● Instructions to follow
Pictures do not belong in the copy. Return all of the entries exactly.

● Material provided

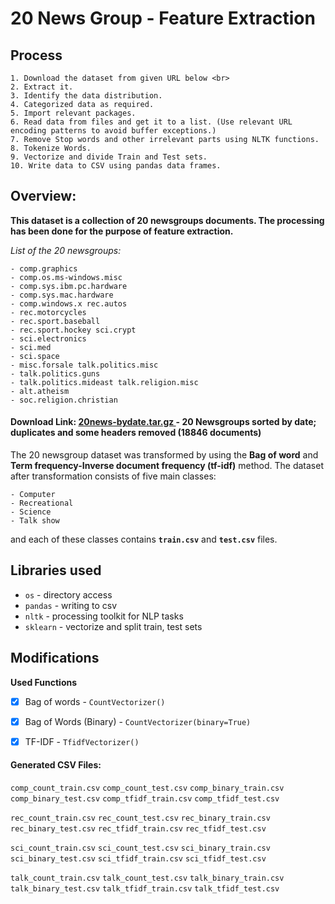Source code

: # 20 News Group - Feature Extraction

## Process
```
1. Download the dataset from given URL below <br>
2. Extract it.
3. Identify the data distribution.
4. Categorized data as required.
5. Import relevant packages.
6. Read data from files and get it to a list. (Use relevant URL encoding patterns to avoid buffer exceptions.)
7. Remove Stop words and other irrelevant parts using NLTK functions.
8. Tokenize Words.
9. Vectorize and divide Train and Test sets.
10. Write data to CSV using pandas data frames.
```

## Overview:

**This dataset is a collection of  20 newsgroups documents. The processing has been done for the purpose of feature extraction.**

*List of the 20 newsgroups:*
```
- comp.graphics
- comp.os.ms-windows.misc
- comp.sys.ibm.pc.hardware
- comp.sys.mac.hardware
- comp.windows.x rec.autos
- rec.motorcycles
- rec.sport.baseball
- rec.sport.hockey sci.crypt
- sci.electronics
- sci.med
- sci.space
- misc.forsale talk.politics.misc
- talk.politics.guns
- talk.politics.mideast talk.religion.misc
- alt.atheism
- soc.religion.christian
```
#### Download Link: [20news-bydate.tar.gz ](http://qwone.com/~jason/20Newsgroups/20news-bydate.tar.gz) - 20 Newsgroups sorted by date; duplicates and some headers removed (18846 documents)

The 20 newsgroup dataset was transformed by using the **Bag of word** and **Term frequency-Inverse document frequency (tf-idf)** method. The dataset after transformation consists of five main classes:
 ```   
 - Computer
 - Recreational
 - Science
 - Talk show
 ``` 
 and each of these classes contains **`train.csv`** and **`test.csv`** files.
 
## Libraries used

 - `os` - directory access
 - `pandas` - writing to csv
 - `nltk` - processing toolkit for NLP tasks
 - `sklearn` - vectorize and split train, test sets


## Modifications
 
 **Used Functions**
 
 - [x] Bag of words - `CountVectorizer()`
 - [x] Bag of Words (Binary) - `CountVectorizer(binary=True)`
 - [x] TF-IDF - `TfidfVectorizer()`


#### Generated CSV Files:

`comp_count_train.csv` `comp_count_test.csv` `comp_binary_train.csv` `comp_binary_test.csv` `comp_tfidf_train.csv` `comp_tfidf_test.csv`

`rec_count_train.csv` `rec_count_test.csv` `rec_binary_train.csv` `rec_binary_test.csv` `rec_tfidf_train.csv` `rec_tfidf_test.csv`

`sci_count_train.csv` `sci_count_test.csv` `sci_binary_train.csv` `sci_binary_test.csv` `sci_tfidf_train.csv` `sci_tfidf_test.csv`

`talk_count_train.csv` `talk_count_test.csv` `talk_binary_train.csv` `talk_binary_test.csv` `talk_tfidf_train.csv` `talk_tfidf_test.csv`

● Reply
Source code

: # 20 News Group - Feature Extraction

## Process
```
1. Download the dataset from given URL below <br>
2. Extract it.
3. Identify the data distribution.
4. Categorized data as required.
5. Import relevant packages.
6. Read data from files and get it to a list. (Use relevant URL encoding patterns to avoid buffer exceptions.)
7. Remove Stop words and other irrelevant parts using NLTK functions.
8. Tokenize Words.
9. Vectorize and divide Train and Test sets.
10. Write data to CSV using pandas data frames.
```

## Overview:

**This dataset is a collection of  20 newsgroups documents. The processing has been done for the purpose of feature extraction.**

*List of the 20 newsgroups:*
```
- comp.graphics
- comp.os.ms-windows.misc
- comp.sys.ibm.pc.hardware
- comp.sys.mac.hardware
- comp.windows.x rec.autos
- rec.motorcycles
- rec.sport.baseball
- rec.sport.hockey sci.crypt
- sci.electronics
- sci.med
- sci.space
- misc.forsale talk.politics.misc
- talk.politics.guns
- talk.politics.mideast talk.religion.misc
- alt.atheism
- soc.religion.christian
```
#### Download Link: [20news-bydate.tar.gz ](http://qwone.com/~jason/20Newsgroups/20news-bydate.tar.gz) - 20 Newsgroups sorted by date; duplicates and some headers removed (18846 documents)

The 20 newsgroup dataset was transformed by using the **Bag of word** and **Term frequency-Inverse document frequency (tf-idf)** method. The dataset after transformation consists of five main classes:
 ```   
 - Computer
 - Recreational
 - Science
 - Talk show
 ``` 
 and each of these classes contains **`train.csv`** and **`test.csv`** files.
 
## Libraries used

 - `os` - directory access
 - `pandas` - writing to csv
 - `nltk` - processing toolkit for NLP tasks
 - `sklearn` - vectorize and split train, test sets


## Modifications
 
 **Used Functions**
 
 - [x] Bag of words - `CountVectorizer()`
 - [x] Bag of Words (Binary) - `CountVectorizer(binary=True)`
 - [x] TF-IDF - `TfidfVectorizer()`


#### Generated CSV Files:

`comp_count_train.csv` `comp_count_test.csv` `comp_binary_train.csv` `comp_binary_test.csv` `comp_tfidf_train.csv` `comp_tfidf_test.csv`

`rec_count_train.csv` `rec_count_test.csv` `rec_binary_train.csv` `rec_binary_test.csv` `rec_tfidf_train.csv` `rec_tfidf_test.csv`

`sci_count_train.csv` `sci_count_test.csv` `sci_binary_train.csv` `sci_binary_test.csv` `sci_tfidf_train.csv` `sci_tfidf_test.csv`

`talk_count_train.csv` `talk_count_test.csv` `talk_binary_train.csv` `talk_binary_test.csv` `talk_tfidf_train.csv` `talk_tfidf_test.csv`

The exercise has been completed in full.